I fatti incriminati alla Ferragni risalgono allo scorso Natale, in occasione del quale Balocco, in collaborazione con la nota influencer, aveva messo sul mercato un pandoro i cui profitti avrebbero contribuito a un’offerta all’ospedale Regina Margherita di Torino. Purtroppo per la Ferragni, l’Antitrust ha scoperto, pochi giorni fa, che in realtà gli incassi non servirono alla donazione, ma contribuirono solo a gonfiare le tasche di Ferragni and Co. e che una donazione, di una cifra molto inferiore a quella incassata, fu fatta nel maggio 2022 (quindi prescindendo dai profitti del pandoro) dalla sola Balocco, senza l’aiuto della Ferragni. Risultato: sanzione da 1 milione di euro alle società riconducibili alla influencer e da 400 mila euro per Balocco.

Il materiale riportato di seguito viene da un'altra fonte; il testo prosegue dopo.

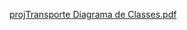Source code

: [projTransporte Diagrama de Classes.pdf](https://github.com/user-attachments/files/18416793/projTransporte.Diagrama.de.Classes.pdf)

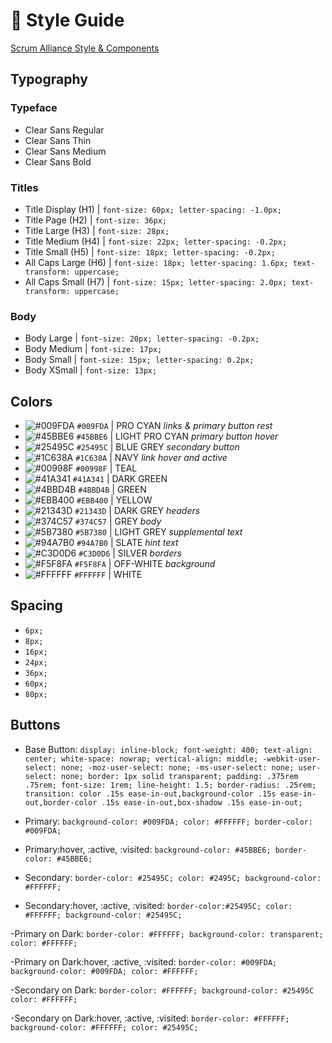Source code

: # :art: Style Guide
[Scrum Alliance Style & Components](https://projects.invisionapp.com/share/QMJGWVZU69R#/screens/303774429)

## Typography 

### Typeface
- Clear Sans Regular
- Clear Sans Thin
- Clear Sans Medium 
- Clear Sans Bold

### Titles
- Title Display (H1)  | `font-size: 60px; letter-spacing: -1.0px;`
- Title Page (H2)     | `font-size: 36px;`
- Title Large (H3)    | `font-size: 28px;`
- Title Medium (H4)   | `font-size: 22px; letter-spacing: -0.2px;`
- Title Small (H5)    | `font-size: 18px; letter-spacing: -0.2px;`
- All Caps Large (H6) | `font-size: 18px; letter-spacing: 1.6px; text-transform: uppercase;`
- All Caps Small (H7) | `font-size: 15px; letter-spacing: 2.0px; text-transform: uppercase;` 

### Body
- Body Large    | `font-size: 20px; letter-spacing: -0.2px;`
- Body Medium   | `font-size: 17px;`
- Body Small    | `font-size: 15px; letter-spacing: 0.2px;`
- Body XSmall   | `font-size: 13px;`


## Colors
- ![#009FDA](https://placehold.it/15/009FDA/000000?text=+) `#009FDA` | PRO CYAN *links & primary button rest* 
- ![#45BBE6](https://placehold.it/15/45BBE6/000000?text=+) `#45BBE6` | LIGHT PRO CYAN *primary button hover*
- ![#25495C](https://placehold.it/15/25495C/000000?text=+) `#25495C` | BLUE GREY *secondary button*
- ![#1C638A](https://placehold.it/15/1C638A/000000?text=+) `#1C638A` | NAVY *link hover and active*
- ![#00998F](https://placehold.it/15/00998F/000000?text=+) `#00998F` | TEAL
- ![#41A341](https://placehold.it/15/41A341/000000?text=+) `#41A341` | DARK GREEN
- ![#4BBD4B](https://placehold.it/15/4BBD4B/000000?text=+) `#4BBD4B` | GREEN
- ![#EBB400](https://placehold.it/15/EBB400/000000?text=+) `#EBB400` | YELLOW
- ![#21343D](https://placehold.it/15/21343D/000000?text=+) `#21343D` | DARK GREY *headers*
- ![#374C57](https://placehold.it/15/374C57/000000?text=+) `#374C57` | GREY *body*
- ![#5B7380](https://placehold.it/15/5B7380/000000?text=+) `#5B7380` | LIGHT GREY *supplemental text*
- ![#94A7B0](https://placehold.it/15/94A7B0/000000?text=+) `#94A7B0` | SLATE *hint text*
- ![#C3D0D6](https://placehold.it/15/C3D0D6/000000?text=+) `#C3D0D6` | SILVER *borders*
- ![#F5F8FA](https://placehold.it/15/F5F8FA/000000?text=+) `#F5F8FA` | OFF-WHITE *background*
- ![#FFFFFF](https://placehold.it/15/FFFFFF/000000?text=+) `#FFFFFF` | WHITE


## Spacing
- `6px;`
- `8px;`
- `16px;`
- `24px;`
- `36px;`
- `60px;`
- `80px;`


## Buttons 
- Base Button: `display: inline-block; font-weight: 400; text-align: center; white-space: nowrap; vertical-align: middle; -webkit-user-select: none; -moz-user-select: none; -ms-user-select: none; user-select: none; border: 1px solid transparent; padding: .375rem .75rem; font-size: 1rem; line-height: 1.5; border-radius: .25rem; transition: color .15s ease-in-out,background-color .15s ease-in-out,border-color .15s ease-in-out,box-shadow .15s ease-in-out;`

- Primary: `background-color: #009FDA; color: #FFFFFF; border-color: #009FDA;`

- Primary:hover, :active, :visited: `background-color: #45BBE6; border-color: #45BBE6;`

- Secondary: `border-color: #25495C; color: #2495C; background-color: #FFFFFF;`

- Secondary:hover, :active, :visited: `border-color:#25495C; color: #FFFFFF; background-color: #25495C;`

-Primary on Dark: `border-color: #FFFFFF; background-color: transparent; color: #FFFFFF;`

-Primary on Dark:hover, :active, :visited: `border-color: #009FDA; background-color: #009FDA; color: #FFFFFF;`

-Secondary on Dark: `border-color: #FFFFFF; background-color: #25495C color: #FFFFFF;`

-Secondary on Dark:hover, :active, :visited: `border-color: #FFFFFF; background-color: #FFFFFF; color: #25495C;`
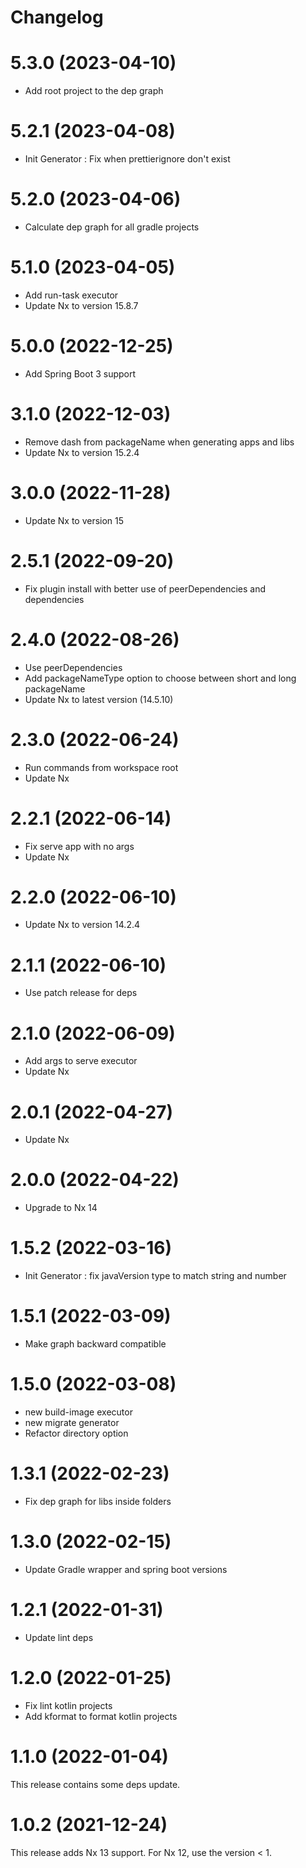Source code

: # Changelog

# 5.3.0 (2023-04-10)

- Add root project to the dep graph

# 5.2.1 (2023-04-08)

- Init Generator : Fix when prettierignore don't exist

# 5.2.0 (2023-04-06)

- Calculate dep graph for all gradle projects

# 5.1.0 (2023-04-05)

- Add run-task executor
- Update Nx to version 15.8.7

# 5.0.0 (2022-12-25)

- Add Spring Boot 3 support

# 3.1.0 (2022-12-03)

- Remove dash from packageName when generating apps and libs
- Update Nx to version 15.2.4

# 3.0.0 (2022-11-28)

- Update Nx to version 15

# 2.5.1 (2022-09-20)

- Fix plugin install with better use of peerDependencies and dependencies

# 2.4.0 (2022-08-26)

- Use peerDependencies
- Add packageNameType option to choose between short and long packageName
- Update Nx to latest version (14.5.10)

# 2.3.0 (2022-06-24)

- Run commands from workspace root
- Update Nx

# 2.2.1 (2022-06-14)

- Fix serve app with no args
- Update Nx

# 2.2.0 (2022-06-10)

- Update Nx to version 14.2.4

# 2.1.1 (2022-06-10)

- Use patch release for deps

# 2.1.0 (2022-06-09)

- Add args to serve executor
- Update Nx

# 2.0.1 (2022-04-27)

- Update Nx

# 2.0.0 (2022-04-22)

- Upgrade to Nx 14

# 1.5.2 (2022-03-16)

- Init Generator : fix javaVersion type to match string and number

# 1.5.1 (2022-03-09)

- Make graph backward compatible

# 1.5.0 (2022-03-08)

- new build-image executor
- new migrate generator
- Refactor directory option

# 1.3.1 (2022-02-23)

- Fix dep graph for libs inside folders

# 1.3.0 (2022-02-15)

- Update Gradle wrapper and spring boot versions

# 1.2.1 (2022-01-31)

- Update lint deps

# 1.2.0 (2022-01-25)

- Fix lint kotlin projects
- Add kformat to format kotlin projects

# 1.1.0 (2022-01-04)

This release contains some deps update.

# 1.0.2 (2021-12-24)

This release adds Nx 13 support.
For Nx 12, use the version < 1.
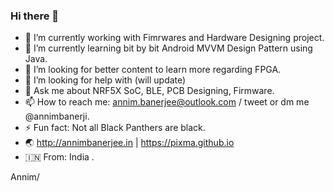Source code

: ### Hi there 👋

- 🔭 I’m currently working with Fimrwares and Hardware Designing project.
- 🌱 I’m currently learning bit by bit Android MVVM Design Pattern using Java.
- 👯 I’m looking for better content to learn more regarding FPGA.
- 🤔 I’m looking for help with (will update)
- 💬 Ask me about NRF5X SoC, BLE, PCB Designing, Firmware.
- 📫 How to reach me: annim.banerjee@outlook.com / tweet or dm me @annimbanerji.
- ⚡ Fun fact: Not all Black Panthers are black.
- 🌏 http://annimbanerjee.in | https://pixma.github.io
- 🇮🇳 From: India .


Annim/
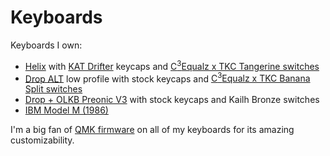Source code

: # Keyboards

Keyboards I own:

- [Helix](https://github.com/MakotoKurauchi/helix) with [KAT
  Drifter](https://thekey.company/pages/kat-drifter) keycaps and
  [C<sup>3</sup>Equalz x TKC Tangerine
  switches](https://thekey.company/products/c3-tangerine-switches-r2)
- [Drop ALT](https://drop.com/buy/drop-alt-mechanical-keyboard) low profile with
  stock keycaps and [C<sup>3</sup>Equalz x TKC Banana Split
  switches](https://thekey.company/products/banana-split-switches)
- [Drop + OLKB Preonic V3](https://drop.com/buy/preonic-mechanical-keyboard)
  with stock keycaps and Kailh Bronze switches
- [IBM Model M (1986)](https://en.wikipedia.org/wiki/Model_M_keyboard)

I'm a big fan of [QMK firmware](https://docs.qmk.fm/) on all of my keyboards for
its amazing customizability. 
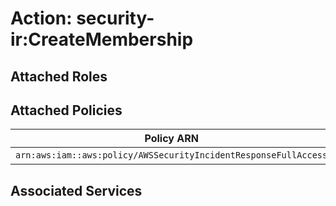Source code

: # Action: security-ir:CreateMembership

## Attached Roles

## Attached Policies

| Policy ARN | Policy Name |
|------------|-------------|
| `arn:aws:iam::aws:policy/AWSSecurityIncidentResponseFullAccess` | [AWSSecurityIncidentResponseFullAccess](../policies.md#awssecurityincidentresponsefullaccess) |

## Associated Services

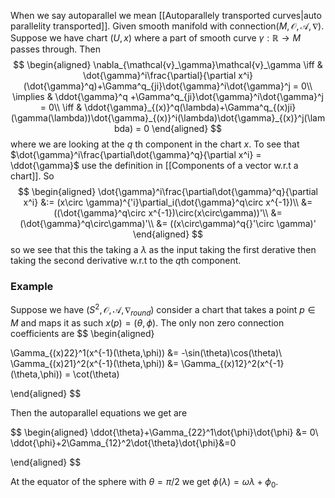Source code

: When we say autoparallel we mean [[Autoparallely transported curves|auto parallelity transported]]. Given smooth manifold with connection$(M,\mathcal{O},\mathcal{A},\nabla)$. Suppose we have chart $(U,x)$ where a part of smooth curve $\gamma:\mathbb{R}\rightarrow M$ passes through. Then
$$
\begin{aligned}
\nabla_{\mathcal{v}_\gamma}\mathcal{v}_\gamma \iff & \dot{\gamma}^i\frac{\partial}{\partial x^i}(\dot{\gamma}^q)+\Gamma^q_{ji}\dot{\gamma}^i\dot{\gamma}^j = 0\\
\implies & \ddot{\gamma}^q +\Gamma^q_{ji}\dot{\gamma}^i\dot{\gamma}^j = 0\\
\iff & \ddot{\gamma}_{(x)}^q(\lambda)+\Gamma^q_{(x)ji}(\gamma(\lambda))\dot{\gamma}_{(x)}^i(\lambda)\dot{\gamma}_{(x)}^j(\lambda) = 0
\end{aligned}
$$
where we are looking at the $q$ th component in the chart $x$. To see that $\dot{\gamma}^i\frac{\partial\dot{\gamma}^q}{\partial x^i} = \ddot{\gamma}$ use the definition in [[Components of a vector w.r.t a chart]]. So 
$$
\begin{aligned}
\dot{\gamma}^i\frac{\partial\dot{\gamma}^q}{\partial x^i} &:= (x\circ \gamma)^{'i}\partial_i(\dot{\gamma}^q\circ x^{-1})\\
&= ((\dot{\gamma}^q\circ x^{-1})\circ(x\circ\gamma))'\\
&= (\dot{\gamma}^q\circ\gamma)'\\
&= ((x\circ\gamma)^q{}'\circ \gamma)'
\end{aligned}
$$
so we see that this the taking a $\lambda$ as the input taking the first derative then taking the second derivative w.r.t to the $q$th component.

### Example
Suppose we have $(S^2,\mathcal{O},\mathcal{A},\nabla_{round})$ consider a chart that takes a point $p\in M$ and maps it as such $x(p) = (\theta,\phi)$. The only non zero connection coefficients are 
$$
\begin{aligned}

\Gamma_{(x)22}^1(x^{-1}(\theta,\phi)) &= -\sin(\theta)\cos(\theta)\\
\Gamma_{(x)21}^2(x^{-1}(\theta,\phi)) &= \Gamma_{(x)12}^2(x^{-1}(\theta,\phi)) = \cot(\theta)

\end{aligned}
$$

Then the autoparallel equations we get are 

$$
\begin{aligned}
\ddot{\theta}+\Gamma_{22}^1\dot{\phi}\dot{\phi} &= 0\\
\ddot{\phi}+2\Gamma_{12}^2\dot{\theta}\dot{\phi}&=0

\end{aligned}
$$

At the equator of the sphere with $\theta = \pi/2$ we get $\phi(\lambda) = \omega\lambda+\phi_0$.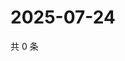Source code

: # 2025-07-24

共 0 条

<!-- BEGIN ZHIHUVIDEO -->
<!-- 最后更新时间 Thu Jul 24 2025 07:12:15 GMT+0800 (China Standard Time) -->

<!-- END ZHIHUVIDEO -->
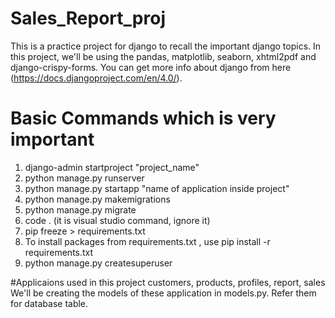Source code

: # Sales_Report_proj
This is a practice project for django to recall the important django topics. In this project, we'll be using the pandas, matplotlib, seaborn, xhtml2pdf and django-crispy-forms.
You can get more info about django from here (https://docs.djangoproject.com/en/4.0/).

# Basic Commands which is very important 
1. django-admin startproject "project_name"
2. python manage.py runserver
3. python manage.py startapp "name of application inside project"
4. python manage.py makemigrations
5. python manage.py migrate
6. code . (it is visual studio command, ignore it)
7. pip freeze > requirements.txt
8. To install packages from requirements.txt , use pip install -r requirements.txt
9. python manage.py createsuperuser

#Applicaions used in this project
customers, products, profiles, report, sales 
We'll be creating the models of these application in models.py. Refer them for database table.
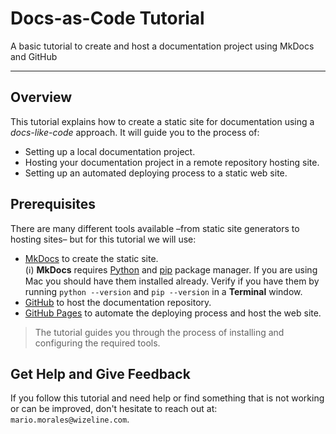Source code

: # Docs-as-Code Tutorial

A basic tutorial to create and host a documentation project using MkDocs and GitHub

---

## Overview

This tutorial explains how to create a static site for documentation using a _docs-like-code_ approach. It will guide you to the process of:

- Setting up a local documentation project.
- Hosting your documentation project in a remote repository hosting site.
- Setting up an automated deploying process to a static web site.

## Prerequisites

There are many different tools available –from static site generators to hosting sites– but for this tutorial we will use:

- [MkDocs](https://www.mkdocs.org) to create the static site.  
    (ℹ) **MkDocs** requires [Python](https://www.python.org) and [pip](https://pypi.org/project/pip/) package manager. If you are using Mac you should have them installed already. Verify if you have them by running `python --version` and `pip --version` in a **Terminal** window.
- [GitHub](https://github.com) to host the documentation repository.
- [GitHub Pages](https://pages.github.com/) to automate the deploying process and host the web site.

> The tutorial guides you through the process of installing and configuring the required tools.

## Get Help and Give Feedback

If you follow this tutorial and need help or find something that is not working or can be improved, don't hesitate to reach out at: `mario.morales@wizeline.com`.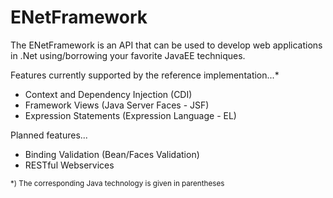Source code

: # ENetFramework

The ENetFramework is an API that can be used to develop web applications in .Net using/borrowing your favorite JavaEE techniques.

Features currently supported by the reference implementation...*
* Context and Dependency Injection (CDI)
* Framework Views (Java Server Faces - JSF)
* Expression Statements (Expression Language - EL)

Planned features...
* Binding Validation (Bean/Faces Validation)
* RESTful Webservices

<sub>*) The corresponding Java technology is given in parentheses</sub>
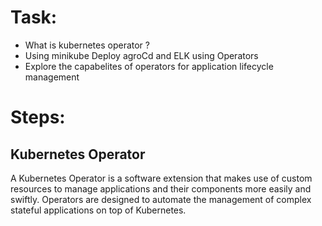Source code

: # Task:
- What is kubernetes operator ? 
- Using minikube Deploy agroCd and ELK using  Operators 
- Explore the capabelites of operators for application lifecycle management

# Steps:
## Kubernetes Operator
A Kubernetes Operator is a software extension that makes use of custom resources to manage applications and their components more easily and swiftly.
Operators are designed to automate the management of complex stateful applications on top of Kubernetes.

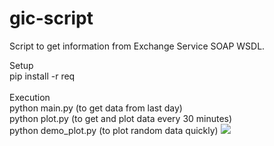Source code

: # gic-script
Script to get information from Exchange Service SOAP WSDL.

Setup
<br />
pip install -r req
<br /><br />
Execution
<br />
python main.py (to get data from last day)
<br />
python plot.py (to get and plot data every 30 minutes)
<br />
python demo_plot.py (to plot random data quickly)
<img src="https://github.com/leskeg/gic-script/blob/master/plot_demo.png?raw=true">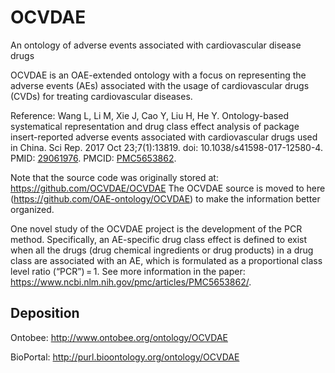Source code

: # OCVDAE
An ontology of adverse events associated with cardiovascular disease drugs

OCVDAE is an OAE-extended ontology with a focus on representing the adverse events (AEs) associated with the usage of cardiovascular drugs (CVDs) for treating cardiovascular diseases.

Reference: Wang L, Li M, Xie J, Cao Y, Liu H, He Y. Ontology-based systematical representation and drug class effect analysis of package insert-reported adverse events associated with cardiovascular drugs used in China. Sci Rep. 2017 Oct 23;7(1):13819. doi: 10.1038/s41598-017-12580-4. PMID: [29061976](https://www.ncbi.nlm.nih.gov/pubmed/29061976). PMCID: [PMC5653862](https://www.ncbi.nlm.nih.gov/pmc/articles/PMC5653862/).

Note that the source code was originally stored at: https://github.com/OCVDAE/OCVDAE The OCVDAE source is moved to here (https://github.com/OAE-ontology/OCVDAE) to make the information better organized.

One novel study of the OCVDAE project is the development of the PCR method. Specifically, an AE-specific drug class effect is defined to exist when all the drugs (drug chemical ingredients or drug products) in a drug class are associated with an AE, which is formulated as a proportional class level ratio (“PCR”) = 1. See more information in the paper: https://www.ncbi.nlm.nih.gov/pmc/articles/PMC5653862/.

## Deposition

Ontobee: http://www.ontobee.org/ontology/OCVDAE 

BioPortal: http://purl.bioontology.org/ontology/OCVDAE
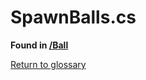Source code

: # SpawnBalls.cs
**Found in [/Ball](../BALLISTIC/Assets/Scripts/Ball/SpawnBalls.cs)**

[Return to glossary](Glossary.md)

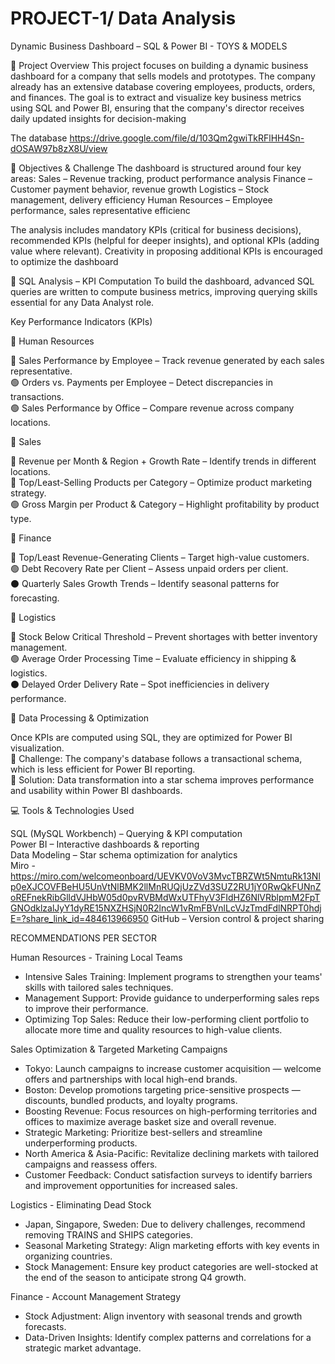 # PROJECT-1/ Data Analysis
Dynamic Business Dashboard – SQL & Power BI - TOYS & MODELS

📌 Project Overview
This project focuses on building a dynamic business dashboard for a company that sells models and prototypes. The company already has an extensive database covering employees, products, orders, and finances. The goal is to extract and visualize key business metrics using SQL and Power BI, ensuring that the company's director receives daily updated insights for decision-making

The database https://drive.google.com/file/d/103Qm2gwiTkRFlHH4Sn-dOSAW97b8zX8U/view

🎯 Objectives & Challenge
The dashboard is structured around four key areas:
Sales – Revenue tracking, product performance analysis
Finance – Customer payment behavior, revenue growth
Logistics – Stock management, delivery efficiency
Human Resources – Employee performance, sales representative efficienc

The analysis includes mandatory KPIs (critical for business decisions), recommended KPIs (helpful for deeper insights), and optional KPIs (adding value where relevant). Creativity in proposing additional KPIs is encouraged to optimize the dashboard

🔎 SQL Analysis – KPI Computation
To build the dashboard, advanced SQL queries are written to compute business metrics, improving querying skills essential for any Data Analyst role.

Key Performance Indicators (KPIs)

📌 Human Resources

🔴 Sales Performance by Employee – Track revenue generated by each sales representative. <br>
🟢 Orders vs. Payments per Employee – Detect discrepancies in transactions. <br>
🟢 Sales Performance by Office – Compare revenue across company locations. <br>

📌 Sales

🔴 Revenue per Month & Region + Growth Rate – Identify trends in different locations. <br>
🔴 Top/Least-Selling Products per Category – Optimize product marketing strategy. <br>
🟢 Gross Margin per Product & Category – Highlight profitability by product type. <br>

📌 Finance

🔴 Top/Least Revenue-Generating Clients – Target high-value customers. <br>
🟢 Debt Recovery Rate per Client – Assess unpaid orders per client. <br>
⚫ Quarterly Sales Growth Trends – Identify seasonal patterns for forecasting. <br>

📌 Logistics

🔴 Stock Below Critical Threshold – Prevent shortages with better inventory management. <br>
🟢 Average Order Processing Time – Evaluate efficiency in shipping & logistics. <br>
⚫ Delayed Order Delivery Rate – Spot inefficiencies in delivery performance. <br>

🚀 Data Processing & Optimization

Once KPIs are computed using SQL, they are optimized for Power BI visualization. <br>
📌 Challenge: The company's database follows a transactional schema, which is less efficient for Power BI reporting. <br>
📌 Solution: Data transformation into a star schema improves performance and usability within Power BI dashboards. <br>

💻 Tools & Technologies Used

 SQL (MySQL Workbench) – Querying & KPI computation <br>
 Power BI – Interactive dashboards & reporting <br>
 Data Modeling – Star schema optimization for analytics <br>
 Miro - <br> https://miro.com/welcomeonboard/UEVKV0VoV3MvcTBRZWt5NmtuRk13Nlp0eXJCOVFBeHU5UnVtNlBMK2llMnRUQjUzZVd3SUZ2RU1jY0RwQkFUNnZoREFnekRibGlldVJHbW05d0pvRVBMdWxUTFhyV3FIdHZ6NlVRblpmM2FpTGNOdklzalJyY1dyRE15NXZHSjN0R2lncW1vRmFBVnlLcVJzTmdFdlNRPT0hdjE=?share_link_id=484613966950
 GitHub – Version control & project sharing

RECOMMENDATIONS PER SECTOR

Human Resources - Training Local Teams
- Intensive Sales Training: Implement programs to strengthen your teams' skills with tailored sales techniques.
- Management Support: Provide guidance to underperforming sales reps to improve their performance.
- Optimizing Top Sales: Reduce their low-performing client portfolio to allocate more time and quality resources to high-value clients.

Sales Optimization & Targeted Marketing Campaigns
- Tokyo: Launch campaigns to increase customer acquisition — welcome offers and partnerships with local high-end brands.
- Boston: Develop promotions targeting price-sensitive prospects — discounts, bundled products, and loyalty programs.
- Boosting Revenue: Focus resources on high-performing territories and offices to maximize average basket size and overall revenue.
- Strategic Marketing: Prioritize best-sellers and streamline underperforming products.
- North America & Asia-Pacific: Revitalize declining markets with tailored campaigns and reassess offers.
- Customer Feedback: Conduct satisfaction surveys to identify barriers and improvement opportunities for increased sales.

Logistics - Eliminating Dead Stock
- Japan, Singapore, Sweden: Due to delivery challenges, recommend removing TRAINS and SHIPS categories.
- Seasonal Marketing Strategy: Align marketing efforts with key events in organizing countries.
- Stock Management: Ensure key product categories are well-stocked at the end of the season to anticipate strong Q4 growth.

Finance - Account Management Strategy
- Stock Adjustment: Align inventory with seasonal trends and growth forecasts.
- Data-Driven Insights: Identify complex patterns and correlations for a strategic market advantage.

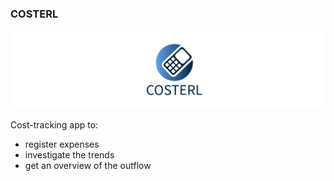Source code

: ### COSTERL

![](readme_images/Untitled-1.jpg)

Cost-tracking app to: 
- register expenses 
- investigate the trends
- get an overview of the outflow

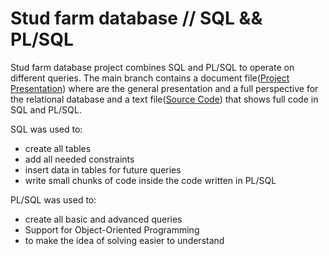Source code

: # Stud farm database // SQL && PL/SQL

Stud farm database project combines SQL and PL/SQL to operate on different queries. The main branch contains a document file([Project Presentation](https://github.com/Dani780-C/Stud-farm-database/blob/main/232_Cirlan_Daniel_proiect.docx)) where are the general presentation and a full perspective for the relational database and a text file([Source Code](https://github.com/Dani780-C/Stud-farm-database/blob/main/232_Cirlan_Daniel_sursa.txt)) that shows full code in SQL and PL/SQL.

SQL was used to:
 * create all tables
 * add all needed constraints
 * insert data in tables for future queries
 * write small chunks of code inside the code written in PL/SQL
 
PL/SQL was used to:
 * create all basic and advanced queries
 * Support for Object-Oriented Programming
 * to make the idea of solving easier to understand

Il caso, che era passato nel silenzio del mondo radical, è tornato in prima pagina solo dopo che il premier Giorgia Meloni l’ha citato sul palco di Atreju: “Gli infuencer – aveva dichiarato – non sono quelli che fanno soldi a palate mettendo vestiti o borse o promuovendo carissimi panettoni facendo credere che si farà beneficenza, ma il cui prezzo servirà solo a pagare cachet milionari”. Un attacco che non è passato in sordina e che, solo a questo punto, ha portato alla reazione della famiglia Lucia, nelle persone di Federico Leonardo, in arte Fedez, e della stessa Chiara Ferragni che, nel video di cui sopra, si scusa per l’accaduto e annuncia la donazione di un milione di euro all’ospedale Regina Margherita. Quello che in gergo si dice “mettere una toppa”, insomma: perché, ammesso sia vero che Ferragni non sapeva che grazie al pandoro aveva guadagnato e non aveva fatto donazioni, pare strano che il video di scuse e la notizia della prossima reale donazione arrivino solo dopo l’attacco di Meloni, e non dopo la sanzione dell’Antitrust.
Ed ecco che torniamo a Soumahoro, che in video con le mani conserte pregava, piangendo, di accettare le sue scuse. Scuse che arrivavano ovviamente solo dopo le indagini sulla coop di famiglia, e non dopo aver visto borse firmate girare per casa. Insomma, anche Ferragni si conferma parte di quel mondo radical-chic che, pur di difendere il proprio “diritto alla moda”, opera con pubblicità ingannevoli e conflitti d’interesse. Esempi da non seguire.